36 participants from all types of libraries – academic, public, school, and military 2 facilitators: Maureen Sullivan and Kathryn Deiss
See full video: http://www.youtube.com/watch?v=owU5aTNPJbs (17 minutes)
360 (multi source) assessment
Important to have a personal vision. To have values – know when to draw the line. Values are essential in helping us make the most difficult decisions. To have balance – satisfaction in your life both at work and outside of work. And self-awareness – an absolutely essential piece of this. Understand your mental models, be reflective. When things aren’t going well, take time for reflection and learning. Be forthcoming in how you work best as well as expectations of others that you work with.
Came out of an article in Harvard Business Review, “the practice of mobilizing people to tackle tough challenges and thrive. It is a daily opportunity to mobilize the resources of people to thrive in a changing and challenging world.
What to do in a crisis – libraries and higher ed are facing huge challenges. Important components to this:
Let Go of the Perfect
Be good at first instead of better at last.
The best ideas come out of willingness to express disagreements.
Speak our minds – be respectful. Listen. Create a culture of courageous conversations.
Empower staff at all levels and mobilize everyone to generate solutions to our biggest problems. Create a diverse and inclusive organization where every individual brings gifts and challenges.
Research shows that to be a successful leader, your emotional and social intelligence is TWICE as important as your IQ (successful = happy and effective).
Self-awareness: tuned in to what you’re feeling and why you are feeling it. Strong self-concept about who you are. Related to accurate self-assessment as well as self-confidence.
Social awareness: empathy, awareness of the organization, and you are in the service of the organization.
Relationship management: Confronting conflict, rather than sweeping it under the rug. Coaching/mentoring of others, inspirational leadership, and teamwork/collaborative spirit.
Self-management: willingness to recognize your own achievements, to adapt, to have self-control, to take initiative, and to be optimistic.
This is a piece of self-management and is absolutely crucial. About not letting passion get the best of you. It can be one of the hardest things to learn as a professional. Don’t overreact to things, don’t get angry or overemotional, don’t get passive aggressive, don’t gossip. This is where emotional intelligence is absolutely crucial.
Let’s talk about communication – good interpersonal communication skills are necessary for effective leadership.

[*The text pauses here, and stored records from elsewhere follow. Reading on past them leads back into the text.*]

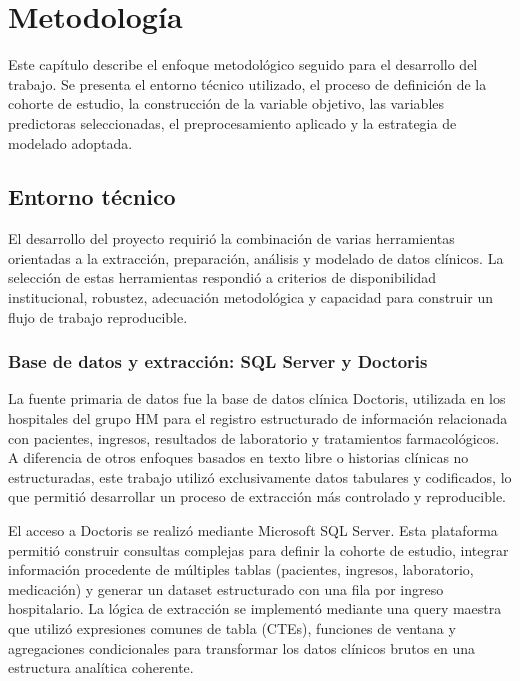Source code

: \documentclass[12pt, a4paper, oneside]{report}
\begin{document}
\chapter{Metodología}
\label{chap:metodologia}

Este capítulo describe el enfoque metodológico seguido para el desarrollo del trabajo. Se presenta el entorno técnico utilizado, el proceso de definición de la cohorte de estudio, la construcción de la variable objetivo, las variables predictoras seleccionadas, el preprocesamiento aplicado y la estrategia de modelado adoptada.

\section{Entorno técnico}

El desarrollo del proyecto requirió la combinación de varias herramientas orientadas a la extracción, preparación, análisis y modelado de datos clínicos. La selección de estas herramientas respondió a criterios de disponibilidad institucional, robustez, adecuación metodológica y capacidad para construir un flujo de trabajo reproducible.

\subsection{Base de datos y extracción: SQL Server y Doctoris}

La fuente primaria de datos fue la base de datos clínica Doctoris, utilizada en los hospitales del grupo HM para el registro estructurado de información relacionada con pacientes, ingresos, resultados de laboratorio y tratamientos farmacológicos. A diferencia de otros enfoques basados en texto libre o historias clínicas no estructuradas, este trabajo utilizó exclusivamente datos tabulares y codificados, lo que permitió desarrollar un proceso de extracción más controlado y reproducible.

El acceso a Doctoris se realizó mediante Microsoft SQL Server. Esta plataforma permitió construir consultas complejas para definir la cohorte de estudio, integrar información procedente de múltiples tablas (pacientes, ingresos, laboratorio, medicación) y generar un dataset estructurado con una fila por ingreso hospitalario. La lógica de extracción se implementó mediante una query maestra que utilizó expresiones comunes de tabla (CTEs), funciones de ventana y agregaciones condicionales para transformar los datos clínicos brutos en una estructura analítica coherente.
\end{document}
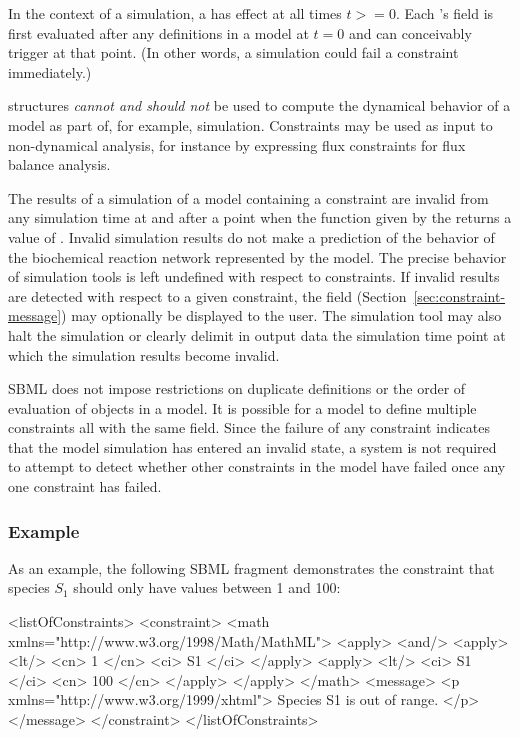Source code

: In the context of a simulation, a \Constraint has effect at all
times $t >= 0$.  Each \Constraint's  field is first
evaluated after any \InitialAssignment definitions in a model at
$t = 0$ and can conceivably trigger at that point.  (In other
words, a simulation could fail a constraint immediately.)

\Constraint structures \emph{cannot and should not} be used to
compute the dynamical behavior of a model as part of, for example,
simulation.  Constraints may be used as input to non-dynamical
analysis, for instance by expressing flux constraints for flux
balance analysis.

The results of a simulation of a model containing a constraint are
invalid from any simulation time at and after a point when the
function given by the  returns a value of .
Invalid simulation results do not make a prediction of the
behavior of the biochemical reaction network represented by the
model.  The precise behavior of simulation tools is left undefined
with respect to constraints.  If invalid results are detected with
respect to a given constraint, the  field
(Section~\ref{sec:constraint-message}) may optionally be displayed
to the user.  The simulation tool may also halt the simulation or
clearly delimit in output data the simulation time point at which
the simulation results become invalid.

SBML does not impose restrictions on duplicate \Constraint
definitions or the order of evaluation of \Constraint objects in a
model.  It is possible for a model to define multiple constraints
all with the same  field.  Since the failure of any
constraint indicates that the model simulation has entered an
invalid state, a system is not required to attempt to detect
whether other constraints in the model have failed once any one
constraint has failed.


\subsubsection{Example}

As an example, the following SBML fragment demonstrates the
constraint that species $S_1$ should only have values between 1
and 100:

\begin{example}
<listOfConstraints>
    <constraint>
        <math xmlns="http://www.w3.org/1998/Math/MathML">
            <apply>
                <and/>
                <apply>
                    <lt/>
                    <cn> 1 </cn>
                    <ci> S1 </ci>
                </apply>
                <apply>
                    <lt/>
                    <ci> S1 </ci>
                    <cn> 100 </cn>
                </apply>
            </apply>
        </math>
        <message>
            <p xmlns="http://www.w3.org/1999/xhtml"> Species S1 is out of range. </p>
        </message>
    </constraint>
</listOfConstraints>
\end{example}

The ladder of inference can get us in trouble and is a primary cause communication problems. We all start out with the same facts – date from the real world. Then we select the data to focus on, “My facts,” then we add meaning by interpreting the data, then we make assumptions, and then we draw conclusions. So conclusions are based on assumptions and adopted beliefs, not purely facts.
We’re not on the same ladder as one another – “walk me down your ladder.” Voice your own assumptions and ask others to do the same. Find out what assumptions others are running on to better understand one another.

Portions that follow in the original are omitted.